WHAT THE TASK REQUIRES: Return all the lines below in which the string "defendants" appears.

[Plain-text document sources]
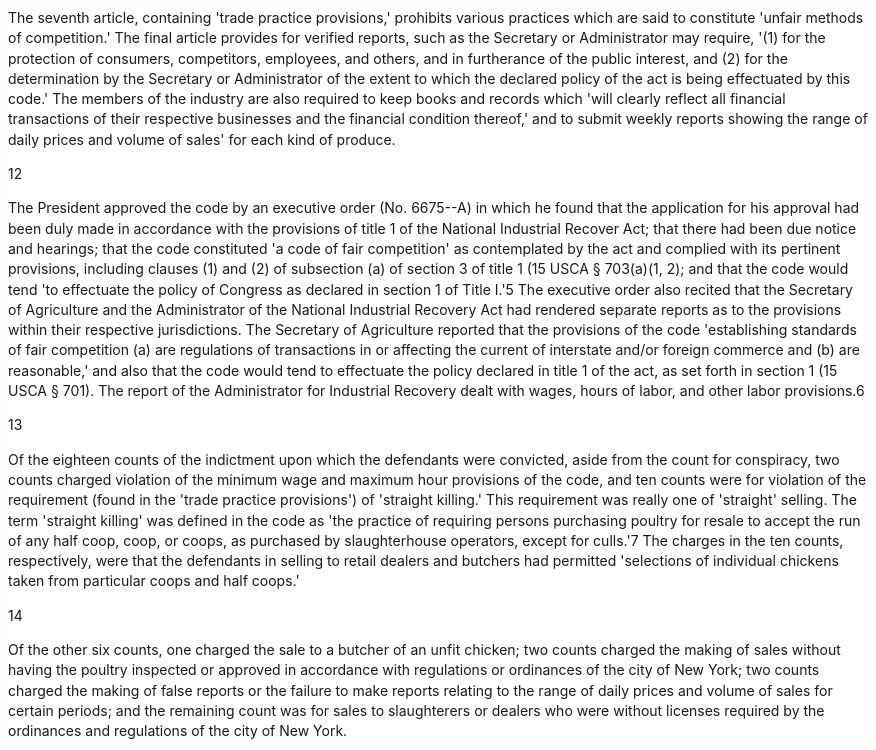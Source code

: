The seventh article, containing 'trade practice provisions,' prohibits various
practices which are said to constitute 'unfair methods of competition.' The
final article provides for verified reports, such as the Secretary or
Administrator may require, '(1) for the protection of consumers, competitors,
employees, and others, and in furtherance of the public interest, and (2) for
the determination by the Secretary or Administrator of the extent to which the
declared policy of the act is being effectuated by this code.' The members of
the industry are also required to keep books and records which 'will clearly
reflect all financial transactions of their respective businesses and the
financial condition thereof,' and to submit weekly reports showing the range
of daily prices and volume of sales' for each kind of produce.

12

The President approved the code by an executive order (No. 6675--A) in which
he found that the application for his approval had been duly made in
accordance with the provisions of title 1 of the National Industrial Recover
Act; that there had been due notice and hearings; that the code constituted 'a
code of fair competition' as contemplated by the act and complied with its
pertinent provisions, including clauses (1) and (2) of subsection (a) of
section 3 of title 1 (15 USCA § 703(a)(1, 2); and that the code would tend 'to
effectuate the policy of Congress as declared in section 1 of Title I.'5 The
executive order also recited that the Secretary of Agriculture and the
Administrator of the National Industrial Recovery Act had rendered separate
reports as to the provisions within their respective jurisdictions. The
Secretary of Agriculture reported that the provisions of the code
'establishing standards of fair competition (a) are regulations of
transactions in or affecting the current of interstate and/or foreign commerce
and (b) are reasonable,' and also that the code would tend to effectuate the
policy declared in title 1 of the act, as set forth in section 1 (15 USCA §
701). The report of the Administrator for Industrial Recovery dealt with
wages, hours of labor, and other labor provisions.6

13

Of the eighteen counts of the indictment upon which the defendants were
convicted, aside from the count for conspiracy, two counts charged violation
of the minimum wage and maximum hour provisions of the code, and ten counts
were for violation of the requirement (found in the 'trade practice
provisions') of 'straight killing.' This requirement was really one of
'straight' selling. The term 'straight killing' was defined in the code as
'the practice of requiring persons purchasing poultry for resale to accept the
run of any half coop, coop, or coops, as purchased by slaughterhouse
operators, except for culls.'7 The charges in the ten counts, respectively,
were that the defendants in selling to retail dealers and butchers had
permitted 'selections of individual chickens taken from particular coops and
half coops.'

14

Of the other six counts, one charged the sale to a butcher of an unfit
chicken; two counts charged the making of sales without having the poultry
inspected or approved in accordance with regulations or ordinances of the city
of New York; two counts charged the making of false reports or the failure to
make reports relating to the range of daily prices and volume of sales for
certain periods; and the remaining count was for sales to slaughterers or
dealers who were without licenses required by the ordinances and regulations
of the city of New York.
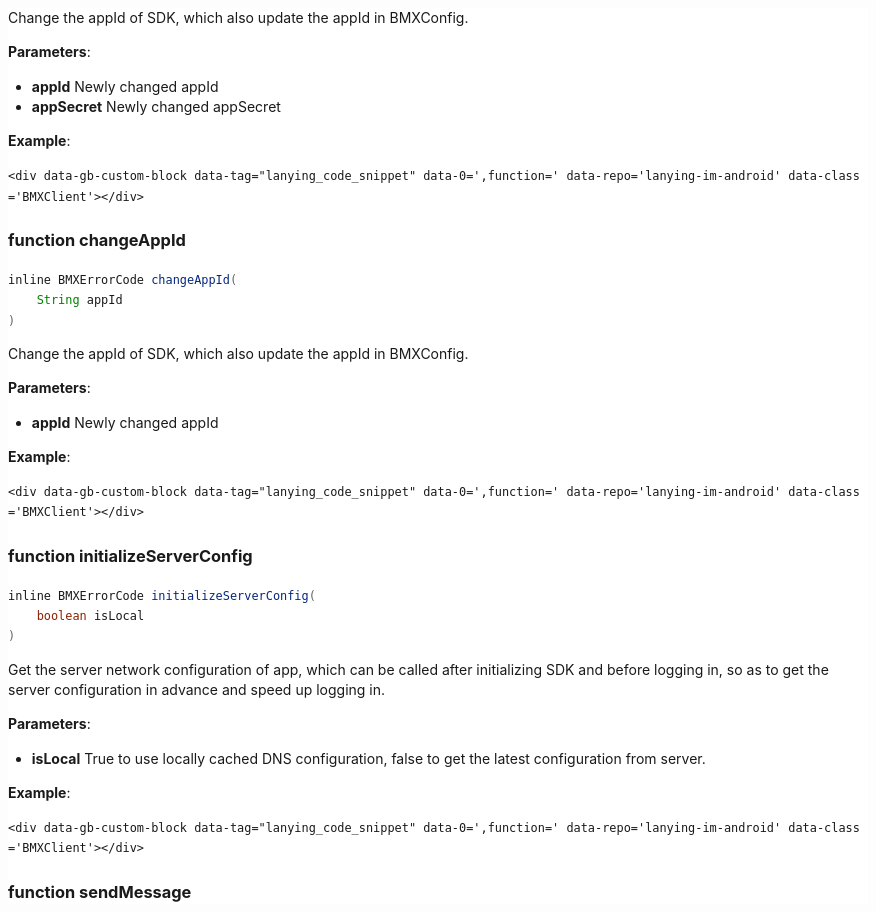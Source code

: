 Change the appId of SDK, which also update the appId in BMXConfig.

**Parameters**:

* **appId** Newly changed appId
* **appSecret** Newly changed appSecret

**Example**:

```
<div data-gb-custom-block data-tag="lanying_code_snippet" data-0=',function=' data-repo='lanying-im-android' data-class='BMXClient'></div>
```

### function changeAppId

```java
inline BMXErrorCode changeAppId(
    String appId
)
```

Change the appId of SDK, which also update the appId in BMXConfig.

**Parameters**:

* **appId** Newly changed appId

**Example**:

```
<div data-gb-custom-block data-tag="lanying_code_snippet" data-0=',function=' data-repo='lanying-im-android' data-class='BMXClient'></div>
```

### function initializeServerConfig

```java
inline BMXErrorCode initializeServerConfig(
    boolean isLocal
)
```

Get the server network configuration of app, which can be called after initializing SDK and before logging in, so as to get the server configuration in advance and speed up logging in.

**Parameters**:

* **isLocal** True to use locally cached DNS configuration, false to get the latest configuration from server.

**Example**:

```
<div data-gb-custom-block data-tag="lanying_code_snippet" data-0=',function=' data-repo='lanying-im-android' data-class='BMXClient'></div>
```

### function sendMessage
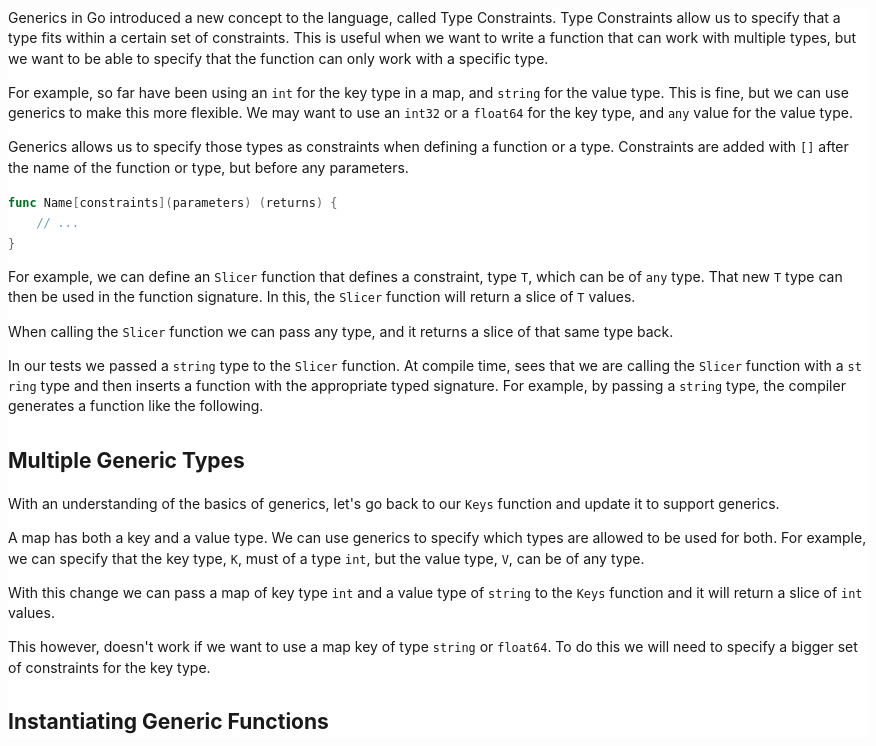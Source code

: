 Generics in Go introduced a new concept to the language, called Type Constraints. Type Constraints allow us to specify that a type fits within a certain set of constraints. This is useful when we want to write a function that can work with multiple types, but we want to be able to specify that the function can only work with a specific type.

For example, so far have been using an `int` for the key type in a map, and `string` for the value type. This is fine, but we can use generics to make this more flexible. We may want to use an `int32` or a `float64` for the key type, and `any` value for the value type.

Generics allows us to specify those types as constraints when defining a function or a type. Constraints are added with `[]` after the name of the function or type, but before any parameters.

```go
func Name[constraints](parameters) (returns) {
	// ...
}
```

For example, we can define an `Slicer` function that defines a constraint, type `T`, which can be of `any` type. That new `T` type can then be used in the function signature. In this, the `Slicer` function will return a slice of `T` values.

<go src="src/slicer" sym="Slicer"></go>

When calling the `Slicer` function we can pass any type, and it returns a slice of that same type back.

<go src="src/slicer" test="-v" code="slicer_test.go#example"></go>

In our tests we passed a `string` type to the `Slicer` function. At compile time, sees that we are calling the `Slicer` function with a `string` type and then inserts a function with the appropriate typed signature. For example, by passing a `string` type, the compiler generates a function like the following.

<go src="src/slicer-static" sym="Slicer"></go>

## Multiple Generic Types

With an understanding of the basics of generics, let's go back to our `Keys` function and update it to support generics.

<code src="src/keys/fixed/keys.go#def"></code>

A map has both a key and a value type. We can use generics to specify which types are allowed to be used for both. For example, we can specify that the key type, `K`, must of a type `int`, but the value type, `V`, can be of any type.

<code src="src/keys/generic/start/keys.go#def"></code>

With this change we can pass a map of key type `int` and a value type of `string` to the `Keys` function and it will return a slice of `int` values.

<go src="src/keys/generic/start" test="-v" code="keys_test.go#example"></go>

This however, doesn't work if we want to use a map key of type `string` or `float64`. To do this we will need to specify a bigger set of constraints for the key type.

## Instantiating Generic Functions
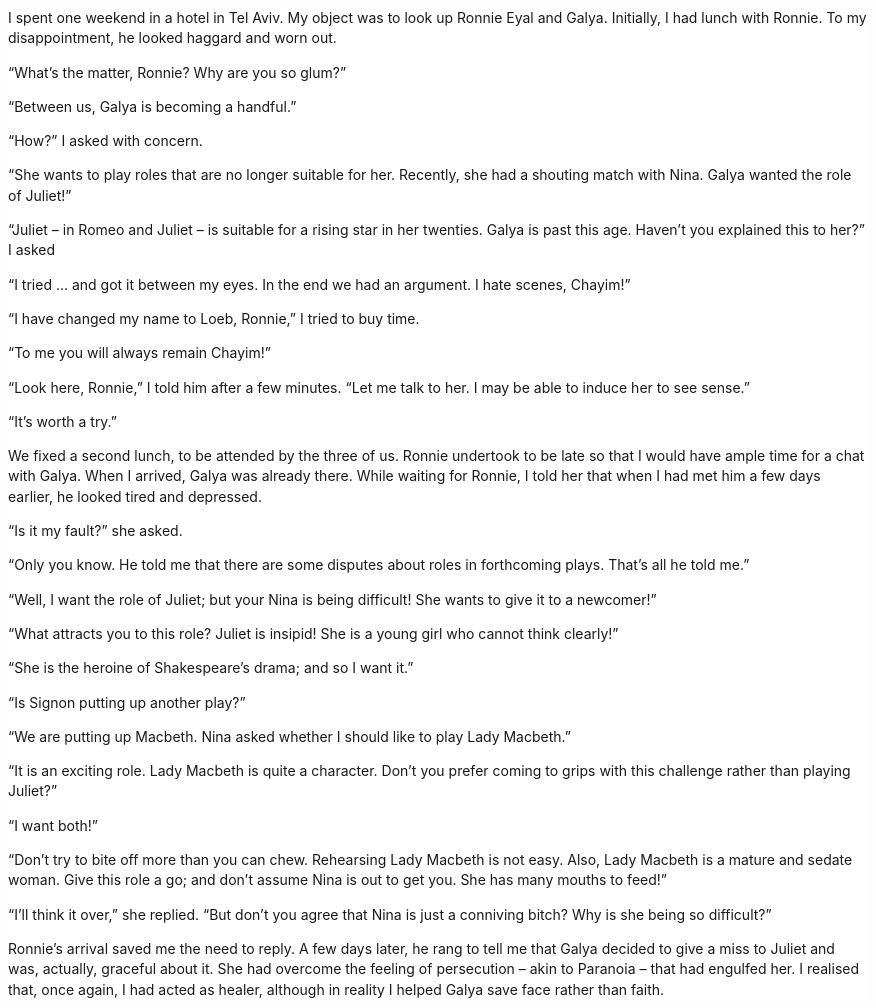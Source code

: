 I spent one weekend in a hotel in Tel Aviv. My object was to look up Ronnie Eyal and Galya. Initially, I had lunch with Ronnie. To my disappointment, he looked haggard and worn out.

“What’s the matter, Ronnie? Why are you so glum?”

“Between us, Galya is becoming a handful.”

“How?” I asked with concern.

“She wants to play roles that are no longer suitable for her. Recently, she had a shouting match with Nina. Galya wanted the role of Juliet!”

“Juliet – in Romeo and Juliet – is suitable for a rising star in her twenties. Galya is past this age. Haven’t you explained this to her?” I asked

“I tried … and got it between my eyes. In the end we had an argument. I hate scenes, Chayim!”

“I have changed my name to Loeb, Ronnie,” I tried to buy time.

“To me you will always remain Chayim!”

“Look here, Ronnie,” I told him after a few minutes. “Let me talk to her. I may be able to induce her to see sense.”

“It’s worth a try.”

We fixed a second lunch, to be attended by the three of us. Ronnie undertook to be late so that I would have ample time for a chat with Galya. When I arrived, Galya was already there. While waiting for Ronnie, I told her that when I had met him a few days earlier, he looked tired and depressed.

“Is it my fault?” she asked.

“Only you know. He told me that there are some disputes about roles in forthcoming plays. That’s all he told me.”

“Well, I want the role of Juliet; but your Nina is being difficult! She wants to give it to a newcomer!”

“What attracts you to this role? Juliet is insipid! She is a young girl who cannot think clearly!”

“She is the heroine of Shakespeare’s drama; and so I want it.”

“Is Signon putting up another play?”

“We are putting up Macbeth. Nina asked whether I should like to play Lady Macbeth.”

“It is an exciting role. Lady Macbeth is quite a character. Don’t you prefer coming to grips with this challenge rather than playing Juliet?”

“I want both!”

“Don’t try to bite off more than you can chew. Rehearsing Lady Macbeth is not easy. Also, Lady Macbeth is a mature and sedate woman. Give this role a go; and don’t assume Nina is out to get you. She has many mouths to feed!”

“I’ll think it over,” she replied. “But don’t you agree that Nina is just a conniving bitch? Why is she being so difficult?”

Ronnie’s arrival saved me the need to reply. A few days later, he rang to tell me that Galya decided to give a miss to Juliet and was, actually, graceful about it. She had overcome the feeling of persecution – akin to Paranoia – that had engulfed her. I realised that, once again, I had acted as healer, although in reality I helped Galya save face rather than faith.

EXERCISE RESULT:
Of the eighteen counts of the indictment upon which the defendants were
were that the defendants in selling to retail dealers and butchers had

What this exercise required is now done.